5. Celgene Acquires Juno

Details: Cast your mind back to January 2018, Celgene Corp. diversified its portfolio without really diversifying its focus with the $9 billion acquisition of chimeric antigen receptor T-cell (CAR-T) therapy pioneer Juno Therapeutics Inc., increasing its footprint in cell therapy and hematology while taking a step into new solid tumor territory. The transaction, announced Jan. 22, gave Celgene full ownership of programs that it was developing with Juno under a 2015 partnership agreement – a deal through which Celgene had already invested a lot of money in Juno, including the acquisition of a 10% stake in the CAR-T specialist. Celgene based the acquisition price for Juno on a peak sales estimate of $3 billion for its lead product candidate JCAR017 in non-Hodgkin’s lymphoma and other indications, as well as on the value of the Seattle-based company's CAR-T technology platform, manufacturing capabilities and pipeline of additional candidates.
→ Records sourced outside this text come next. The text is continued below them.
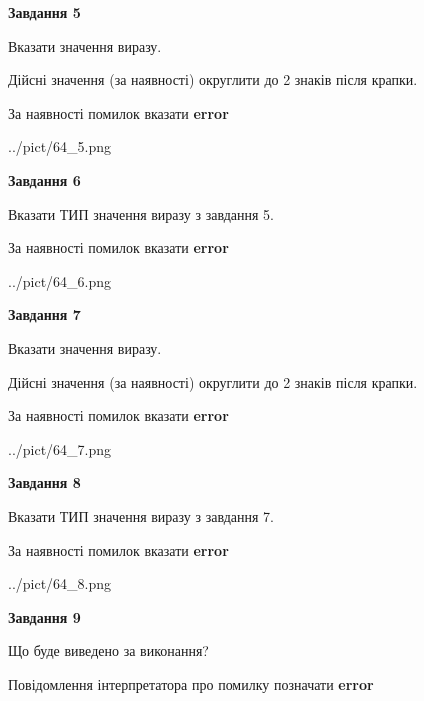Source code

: \documentclass[11pt, ukrainian]{article}
\begin{document}
{\begin {large}
{\begin {center}\textbf{Завдання 5}\end {center}}\par
Вказати значення виразу. \par
Дійсні значення (за наявності) округлити до 2 знаків після крапки. \par
За наявності помилок вказати \textbf{error}

\begin{center}
	{../pict/64_5.png}
\end{center}
\newpage

{\begin {center}\textbf{Завдання 6}\end {center}}\par
Вказати ТИП значення виразу з завдання 5. \par
За наявності помилок вказати \textbf{error}

\begin{center}
	{../pict/64_6.png}
\end{center}
\newpage

{\begin {center}\textbf{Завдання 7}\end {center}}\par
Вказати значення виразу. \par
Дійсні значення (за наявності) округлити до 2 знаків після крапки. \par
За наявності помилок вказати \textbf{error}

\begin{center}
	{../pict/64_7.png}
\end{center}
\newpage

{\begin {center}\textbf{Завдання 8}\end {center}}\par
Вказати ТИП значення виразу з завдання 7. \par
За наявності помилок вказати \textbf{error}

\begin{center}
	{../pict/64_8.png}
\end{center}
\newpage

{\begin {center}\textbf{Завдання 9}\end {center}}\par
Що буде виведено за виконання? \par
Повідомлення інтерпретатора про помилку позначати \textbf{error}


\end{large}}
\end{document}
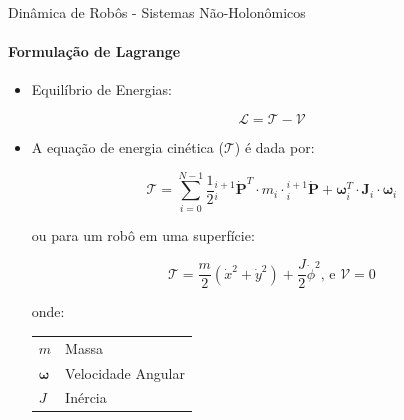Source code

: \documentclass{beamer}
\begin{document}
\begin{frame}{Dinâmica de Robôs - Sistemas Não-Holonômicos}
    \framesubtitle{Formulação de Lagrange}

    \begin{itemize}

        \item Equilíbrio de Energias:

              \begin{equation}
                  \mathcal{L}= \mathcal{T} - \mathcal{V}
              \end{equation}

        \item A equação de energia cinética ($\mathcal{T}$) é dada por:

              \begin{equation}
                  \mathcal{T} = \sum\limits_{i=0}^{N-1} \frac{1}{2} {}_{i}^{i+1}\dot{\mathbf{P}}^T\cdot m_{i}\cdot {}_{i}^{i+1}\dot{\mathbf{P}}+ \mathbf{\omega}_i^T\cdot \mathbf{J}_i \cdot \mathbf{\omega}_i
              \end{equation}

              \begin{block}{ou para um robô em uma superfície:}

                  \begin{equation*}
                      \boxed{
                          \mathcal{T} = \frac{m}{2}\left(\dot{x}^2+\dot{y}^2 \right)+ \frac{J}{2}\dot{\phi}^2}
                      \text{, e  }
                      \boxed{\mathcal{V} = 0}
                  \end{equation*}
                  \scriptsize{
                      onde:
                      \begin{tabular}{l|l}
                          $m$               & Massa              \\
                          $\mathbf{\omega}$ & Velocidade Angular \\
                          $J$               & Inércia            \\
                      \end{tabular}}
              \end{block}
    \end{itemize}
\end{frame}
\end{document}

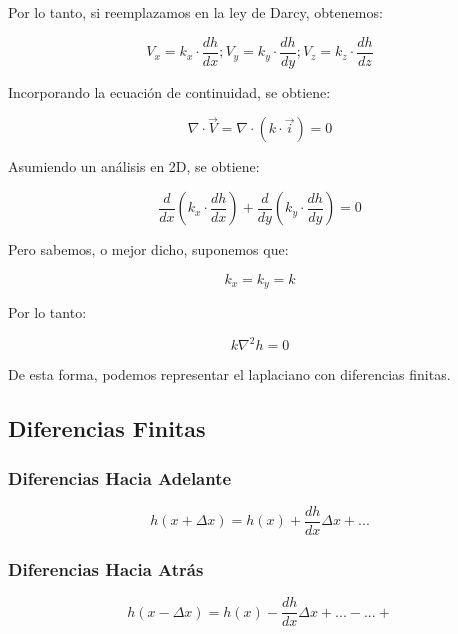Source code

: Por lo tanto, si reemplazamos en la ley de Darcy, obtenemos:

\begin{equation}
    V_x = k_x\cdot \frac{dh}{dx}; V_y = k_y\cdot \frac{dh}{dy}; V_z = k_z\cdot \frac{dh}{dz}
\end{equation}

Incorporando la ecuación de continuidad, se obtiene:

\begin{equation}
    \nabla \cdot \vec{V} = \nabla \cdot (k \cdot \vec{i}) = 0
\end{equation}

Asumiendo un análisis en 2D, se obtiene:

\begin{equation}
    \frac{d}{dx}(k_x \cdot \frac{dh}{dx}) + \frac{d}{dy}(k_y \cdot \frac{dh}{dy}) = 0
\end{equation}

Pero sabemos, o mejor dicho, suponemos que:

\begin{equation}
    k_x = k_y = k
\end{equation}

Por lo tanto:

\begin{equation}
    k \nabla^2 h = 0
\end{equation}

De esta forma, podemos representar el laplaciano con diferencias finitas.

\subsection{Diferencias Finitas}

\subsubsection{Diferencias Hacia Adelante}

\begin{equation}
    h(x + \Delta x) = h(x) + \frac{dh}{dx} \Delta x + ...
\end{equation}

\subsubsection{Diferencias Hacia Atrás}

\begin{equation}
    h(x - \Delta x) = h(x) - \frac{dh}{dx} \Delta x + ...-...+
\end{equation}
6. Boston Scientific Acquires BTG

In November 2018, Boston Scientific Corp. reached an agreement to acquire BTG PLC, a company developing products used in minimally-invasive procedures targeting cancer and vascular diseases, as well as acute care pharmaceuticals. The transaction has been unanimously approved by the boards of directors of Boston Scientific and BTG. The total cash consideration for 100% of BTG's equity is approximately £3.3 billion ($4.2 billion). The acquisition's benefits include: a stronger offering in cancer treatment with the addition of BTG’s highly differentiated interventional oncology segment; a positive effect on Boston’s "category leadership" strategy in peripheral interventions; expansion of Boston venous portfolio offering, with BTG's pulmonary embolism franchise, and other highly-differentiated vascular products; a two to three cents of accretion to Boston’s adjusted earnings per share in 2019; and significant revenue and cost synergies through enhanced global manufacturing capabilities and combined geographic footprint.